[DATA SECTION]

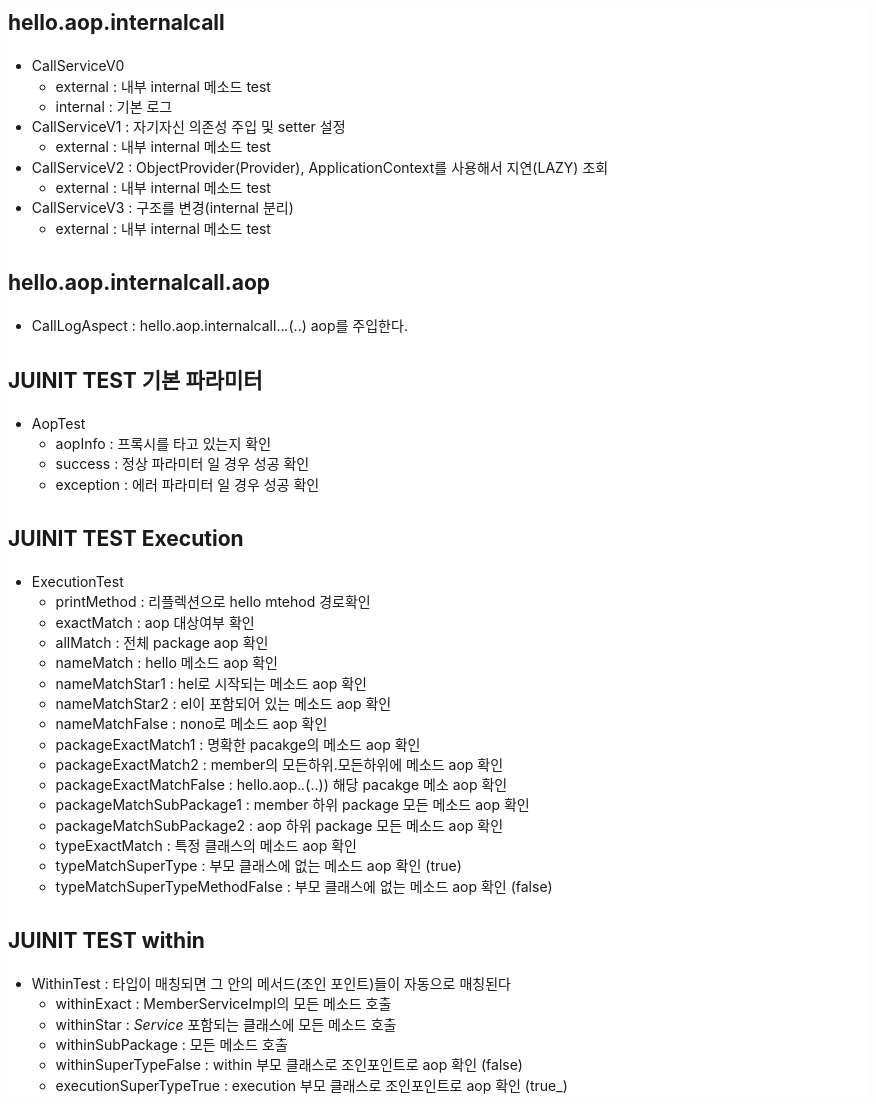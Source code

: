 
## hello.aop.internalcall
- CallServiceV0
	- external : 내부 internal 메소드 test
	- internal : 기본 로그
- CallServiceV1 : 자기자신 의존성 주입 및 setter 설정
	- external : 내부 internal 메소드 test
- CallServiceV2 : ObjectProvider(Provider), ApplicationContext를 사용해서 지연(LAZY) 조회
	- external : 내부 internal 메소드 test
- CallServiceV3 : 구조를 변경(internal 분리)
	- external : 내부 internal 메소드 test
	
	
## hello.aop.internalcall.aop
- CallLogAspect : hello.aop.internalcall..*.*(..) aop를 주입한다.
	
	
## JUINIT TEST 기본 파라미터
- AopTest
	- aopInfo : 프록시를 타고 있는지 확인
	- success : 정상 파라미터 일 경우 성공 확인
	- exception : 에러 파라미터 일 경우 성공 확인


## JUINIT TEST Execution 
- ExecutionTest
	- printMethod : 리플렉션으로 hello mtehod 경로확인
	- exactMatch : aop 대상여부 확인
	- allMatch : 전체 package aop 확인
	- nameMatch : hello 메소드 aop 확인
	- nameMatchStar1 : hel로 시작되는 메소드 aop 확인
	- nameMatchStar2 : el이 포함되어 있는 메소드 aop 확인
	- nameMatchFalse : nono로 메소드 aop 확인
	- packageExactMatch1 : 명확한 pacakge의 메소드 aop 확인
	- packageExactMatch2 : member의 모든하위.모든하위에 메소드 aop 확인
	- packageExactMatchFalse : hello.aop.*.*(..)) 해당 pacakge 메소 aop 확인
	- packageMatchSubPackage1 : member 하위 package 모든 메소드 aop 확인
	- packageMatchSubPackage2 : aop 하위 package 모든 메소드 aop 확인
	- typeExactMatch : 특정 클래스의 메소드 aop 확인
	- typeMatchSuperType :  부모 클래스에 없는 메소드 aop 확인 (true)
	- typeMatchSuperTypeMethodFalse : 부모 클래스에 없는 메소드 aop 확인 (false)


## JUINIT TEST within 
- WithinTest : 타입이 매칭되면 그 안의 메서드(조인 포인트)들이 자동으로 매칭된다
	- withinExact : MemberServiceImpl의 모든 메소드 호출
	- withinStar :  *Service* 포함되는 클래스에 모든 메소드 호출
	- withinSubPackage :  모든 메소드 호출
	- withinSuperTypeFalse : within 부모 클래스로 조인포인트로 aop 확인 (false)
	- executionSuperTypeTrue : execution 부모 클래스로 조인포인트로 aop 확인 (true_)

[/DATA SECTION]

Once you find the line with "- nameMatchStar1 : hel로 시작되는 메소드 aop 확인" in the entries above, output it and each line after it up to and including the line with "- typeExactMatch : 특정 클래스의 메소드 aop 확인", and nothing else.

	- nameMatchStar1 : hel로 시작되는 메소드 aop 확인
	- nameMatchStar2 : el이 포함되어 있는 메소드 aop 확인
	- nameMatchFalse : nono로 메소드 aop 확인
	- packageExactMatch1 : 명확한 pacakge의 메소드 aop 확인
	- packageExactMatch2 : member의 모든하위.모든하위에 메소드 aop 확인
	- packageExactMatchFalse : hello.aop.*.*(..)) 해당 pacakge 메소 aop 확인
	- packageMatchSubPackage1 : member 하위 package 모든 메소드 aop 확인
	- packageMatchSubPackage2 : aop 하위 package 모든 메소드 aop 확인
	- typeExactMatch : 특정 클래스의 메소드 aop 확인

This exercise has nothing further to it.